Monsieur et très-ancien ami,


Je vous remercie de votre lettre, d’abord parce qu’elle est on souvenir précieux de votre part ; et de plus parce que m’étant adressée par un homme judicieux et instruit je n’ai que du profit à en tirer. Vous pouvez donc m’en croire quand je vous dirai que je l’ai lue avec une très-sérieuse attention. Ce n’est pas la première fois que j’ai reçu des observations du même genre, dictées comme les vôtres par une bienveillance qui mérite ma gratitude, mais qui me prouvent que leurs auteurs n’ont pas vu mon sujet du même point de vue que moi.

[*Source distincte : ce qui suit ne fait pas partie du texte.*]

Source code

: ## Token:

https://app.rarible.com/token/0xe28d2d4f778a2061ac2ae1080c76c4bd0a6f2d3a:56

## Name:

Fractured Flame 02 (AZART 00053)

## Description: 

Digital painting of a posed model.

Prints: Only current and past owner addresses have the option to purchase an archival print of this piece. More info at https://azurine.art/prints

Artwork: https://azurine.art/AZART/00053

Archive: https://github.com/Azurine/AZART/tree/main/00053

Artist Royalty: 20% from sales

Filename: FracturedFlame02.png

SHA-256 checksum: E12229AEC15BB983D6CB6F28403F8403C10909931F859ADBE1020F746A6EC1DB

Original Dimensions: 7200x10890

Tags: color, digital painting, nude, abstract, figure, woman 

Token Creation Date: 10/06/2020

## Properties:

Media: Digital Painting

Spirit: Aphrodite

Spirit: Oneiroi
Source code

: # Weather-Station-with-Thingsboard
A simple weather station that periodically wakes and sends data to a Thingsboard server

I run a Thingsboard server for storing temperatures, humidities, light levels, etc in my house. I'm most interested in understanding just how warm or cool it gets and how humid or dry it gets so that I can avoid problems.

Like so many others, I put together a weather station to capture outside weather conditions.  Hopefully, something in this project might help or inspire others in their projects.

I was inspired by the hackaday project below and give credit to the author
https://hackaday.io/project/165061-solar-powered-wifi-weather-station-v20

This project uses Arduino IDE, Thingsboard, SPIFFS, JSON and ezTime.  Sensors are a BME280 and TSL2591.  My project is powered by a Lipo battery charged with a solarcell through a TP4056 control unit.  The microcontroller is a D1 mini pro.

Si quelque chose caractérise mes travaux sur l’économie politique, c’est, non pas d’avoir recueilli une série de préceptes, mais une série d’observations, d’où il est permis à chacun de tirer des règles de conduite. Je n’ai pas dit : Faites ceci ou ne faites pas cela, mais : Si vous agisses ainsi, apprenez ce qui adviendra. Pour rendre raison de l’enchaînement des causes avec leurs effets, je me suis fondé sur la nature des choses découverte par l’analyse et confirmée par l’expérience ; s’il m’est quelquefois arrivé d’y mêler des conseils sur la conduite à tenir dans ce qui touche aux intérêts temporels de la société, c’est une aberration ou plutôt une condescendance de ma part, car je ne m’étais engagé qu’à dire comment les choses sont et comment les faits se passent. J’ai quelquefois senti qu’une méthode purement scientifique avait trop de sécheresse, et qu’il fallait en certain cas mettre sur la voie des applications, des lecteurs que je suppose peu habitués encore à prendre pour guides les sciences morales et politiques.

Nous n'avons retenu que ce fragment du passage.